## Working data
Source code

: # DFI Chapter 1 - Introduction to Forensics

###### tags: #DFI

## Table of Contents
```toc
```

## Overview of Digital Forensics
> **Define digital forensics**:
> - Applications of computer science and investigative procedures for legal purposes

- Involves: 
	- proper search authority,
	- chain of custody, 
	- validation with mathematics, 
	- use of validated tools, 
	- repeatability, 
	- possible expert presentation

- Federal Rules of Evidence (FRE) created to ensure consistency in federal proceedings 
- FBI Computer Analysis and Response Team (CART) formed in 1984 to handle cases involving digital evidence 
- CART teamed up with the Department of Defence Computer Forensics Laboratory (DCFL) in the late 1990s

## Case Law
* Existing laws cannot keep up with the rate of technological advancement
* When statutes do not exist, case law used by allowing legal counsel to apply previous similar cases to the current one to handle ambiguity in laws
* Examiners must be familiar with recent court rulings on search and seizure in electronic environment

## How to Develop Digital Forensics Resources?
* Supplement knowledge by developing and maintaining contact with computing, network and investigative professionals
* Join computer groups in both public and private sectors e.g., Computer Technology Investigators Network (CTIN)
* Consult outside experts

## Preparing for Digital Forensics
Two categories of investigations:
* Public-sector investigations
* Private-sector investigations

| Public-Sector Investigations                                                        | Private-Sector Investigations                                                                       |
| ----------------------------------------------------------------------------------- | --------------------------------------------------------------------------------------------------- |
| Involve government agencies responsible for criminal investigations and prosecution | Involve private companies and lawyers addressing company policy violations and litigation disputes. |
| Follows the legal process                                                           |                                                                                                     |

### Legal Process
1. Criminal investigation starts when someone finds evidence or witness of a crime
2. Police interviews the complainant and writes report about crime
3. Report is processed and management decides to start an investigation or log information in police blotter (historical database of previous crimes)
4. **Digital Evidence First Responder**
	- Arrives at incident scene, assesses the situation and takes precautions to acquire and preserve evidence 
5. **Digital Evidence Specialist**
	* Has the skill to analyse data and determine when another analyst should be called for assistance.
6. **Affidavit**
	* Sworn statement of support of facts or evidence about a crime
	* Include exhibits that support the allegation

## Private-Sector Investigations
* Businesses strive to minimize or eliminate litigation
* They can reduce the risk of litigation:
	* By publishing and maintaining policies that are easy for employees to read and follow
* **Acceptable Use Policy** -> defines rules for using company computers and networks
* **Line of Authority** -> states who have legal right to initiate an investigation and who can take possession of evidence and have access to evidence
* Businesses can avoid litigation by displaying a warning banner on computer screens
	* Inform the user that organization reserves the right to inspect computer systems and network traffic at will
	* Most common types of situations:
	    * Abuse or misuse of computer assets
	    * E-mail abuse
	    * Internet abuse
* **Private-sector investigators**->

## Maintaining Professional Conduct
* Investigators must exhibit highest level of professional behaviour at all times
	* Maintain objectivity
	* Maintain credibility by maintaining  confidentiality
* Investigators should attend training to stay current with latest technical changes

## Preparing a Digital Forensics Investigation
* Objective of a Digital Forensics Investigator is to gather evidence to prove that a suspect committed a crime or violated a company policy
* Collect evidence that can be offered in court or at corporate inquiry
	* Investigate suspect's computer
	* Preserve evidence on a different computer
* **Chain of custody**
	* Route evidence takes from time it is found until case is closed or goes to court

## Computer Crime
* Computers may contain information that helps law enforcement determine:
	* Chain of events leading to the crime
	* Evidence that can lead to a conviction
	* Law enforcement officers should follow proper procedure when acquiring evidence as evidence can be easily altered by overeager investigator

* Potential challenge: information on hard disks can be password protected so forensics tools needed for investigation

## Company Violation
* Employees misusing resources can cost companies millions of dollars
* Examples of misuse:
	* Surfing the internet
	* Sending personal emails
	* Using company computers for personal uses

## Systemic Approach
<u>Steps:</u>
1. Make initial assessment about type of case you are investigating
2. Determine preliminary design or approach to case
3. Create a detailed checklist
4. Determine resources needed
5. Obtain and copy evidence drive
* * *
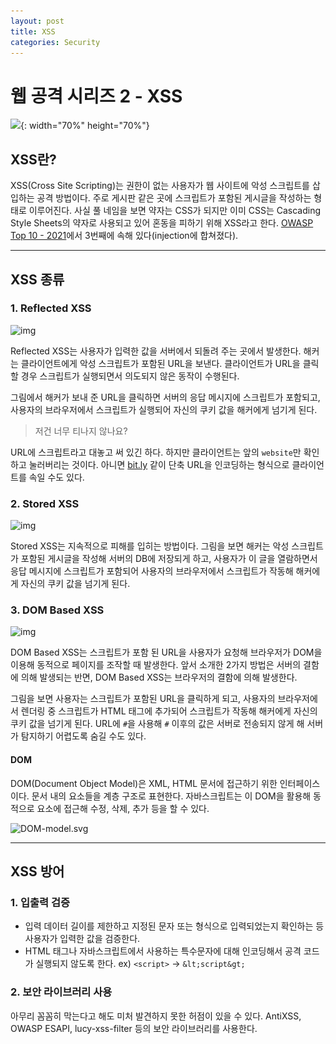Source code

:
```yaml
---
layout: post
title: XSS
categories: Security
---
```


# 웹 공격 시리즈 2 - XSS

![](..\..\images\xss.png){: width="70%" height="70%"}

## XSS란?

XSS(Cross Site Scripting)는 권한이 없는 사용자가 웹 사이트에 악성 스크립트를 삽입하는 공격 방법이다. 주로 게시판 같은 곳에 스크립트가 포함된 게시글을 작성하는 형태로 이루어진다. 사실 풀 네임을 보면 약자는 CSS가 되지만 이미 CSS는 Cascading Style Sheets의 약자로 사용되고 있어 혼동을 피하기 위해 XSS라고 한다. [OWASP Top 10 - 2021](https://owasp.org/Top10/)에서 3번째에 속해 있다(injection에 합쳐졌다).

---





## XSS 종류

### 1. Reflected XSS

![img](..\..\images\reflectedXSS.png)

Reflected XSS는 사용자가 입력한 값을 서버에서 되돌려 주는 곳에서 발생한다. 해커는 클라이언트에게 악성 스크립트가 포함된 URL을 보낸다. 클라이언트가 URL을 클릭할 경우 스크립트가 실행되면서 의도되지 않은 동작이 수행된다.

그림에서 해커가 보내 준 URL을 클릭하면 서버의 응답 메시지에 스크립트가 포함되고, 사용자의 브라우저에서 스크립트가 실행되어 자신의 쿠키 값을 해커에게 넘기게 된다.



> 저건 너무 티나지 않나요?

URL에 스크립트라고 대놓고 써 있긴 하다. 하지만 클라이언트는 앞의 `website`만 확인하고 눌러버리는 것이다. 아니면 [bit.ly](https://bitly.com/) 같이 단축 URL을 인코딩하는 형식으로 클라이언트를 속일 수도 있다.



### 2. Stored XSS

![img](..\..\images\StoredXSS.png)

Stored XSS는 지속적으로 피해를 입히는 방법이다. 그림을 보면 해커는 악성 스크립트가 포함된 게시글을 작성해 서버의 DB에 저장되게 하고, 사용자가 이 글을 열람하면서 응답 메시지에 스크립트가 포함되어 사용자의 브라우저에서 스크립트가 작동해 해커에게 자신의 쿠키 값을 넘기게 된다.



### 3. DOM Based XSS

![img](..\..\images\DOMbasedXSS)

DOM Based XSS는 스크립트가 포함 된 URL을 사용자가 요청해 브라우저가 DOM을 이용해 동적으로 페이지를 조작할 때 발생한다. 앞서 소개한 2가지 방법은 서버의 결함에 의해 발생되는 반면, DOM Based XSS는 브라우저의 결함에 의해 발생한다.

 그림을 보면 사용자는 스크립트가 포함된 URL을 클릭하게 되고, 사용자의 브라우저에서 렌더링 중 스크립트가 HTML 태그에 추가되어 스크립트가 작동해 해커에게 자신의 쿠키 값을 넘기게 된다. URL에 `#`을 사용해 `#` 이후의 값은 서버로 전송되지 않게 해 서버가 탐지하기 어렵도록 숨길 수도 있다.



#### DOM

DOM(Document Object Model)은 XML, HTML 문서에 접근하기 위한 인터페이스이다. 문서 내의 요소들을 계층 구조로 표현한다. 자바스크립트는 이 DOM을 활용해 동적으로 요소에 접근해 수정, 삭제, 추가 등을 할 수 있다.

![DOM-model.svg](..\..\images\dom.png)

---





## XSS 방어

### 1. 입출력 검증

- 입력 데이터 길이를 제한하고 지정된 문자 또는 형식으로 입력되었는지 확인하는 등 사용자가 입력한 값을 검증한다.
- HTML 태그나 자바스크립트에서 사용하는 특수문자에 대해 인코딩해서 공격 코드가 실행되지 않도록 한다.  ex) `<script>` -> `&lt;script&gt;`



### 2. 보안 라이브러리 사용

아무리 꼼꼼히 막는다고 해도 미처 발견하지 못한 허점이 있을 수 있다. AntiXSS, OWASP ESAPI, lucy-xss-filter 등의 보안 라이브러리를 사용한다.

## Exercise instructions
After locating the line holding "# 웹 공격 시리즈 2 - XSS" above, output exactly that line and every line after it through the line holding "Reflected XSS는 사용자가". Include nothing else.

## Answer space
# 웹 공격 시리즈 2 - XSS

![](..\..\images\xss.png){: width="70%" height="70%"}

## XSS란?

XSS(Cross Site Scripting)는 권한이 없는 사용자가 웹 사이트에 악성 스크립트를 삽입하는 공격 방법이다. 주로 게시판 같은 곳에 스크립트가 포함된 게시글을 작성하는 형태로 이루어진다. 사실 풀 네임을 보면 약자는 CSS가 되지만 이미 CSS는 Cascading Style Sheets의 약자로 사용되고 있어 혼동을 피하기 위해 XSS라고 한다. [OWASP Top 10 - 2021](https://owasp.org/Top10/)에서 3번째에 속해 있다(injection에 합쳐졌다).

---





## XSS 종류

### 1. Reflected XSS

![img](..\..\images\reflectedXSS.png)

Reflected XSS는 사용자가 입력한 값을 서버에서 되돌려 주는 곳에서 발생한다. 해커는 클라이언트에게 악성 스크립트가 포함된 URL을 보낸다. 클라이언트가 URL을 클릭할 경우 스크립트가 실행되면서 의도되지 않은 동작이 수행된다.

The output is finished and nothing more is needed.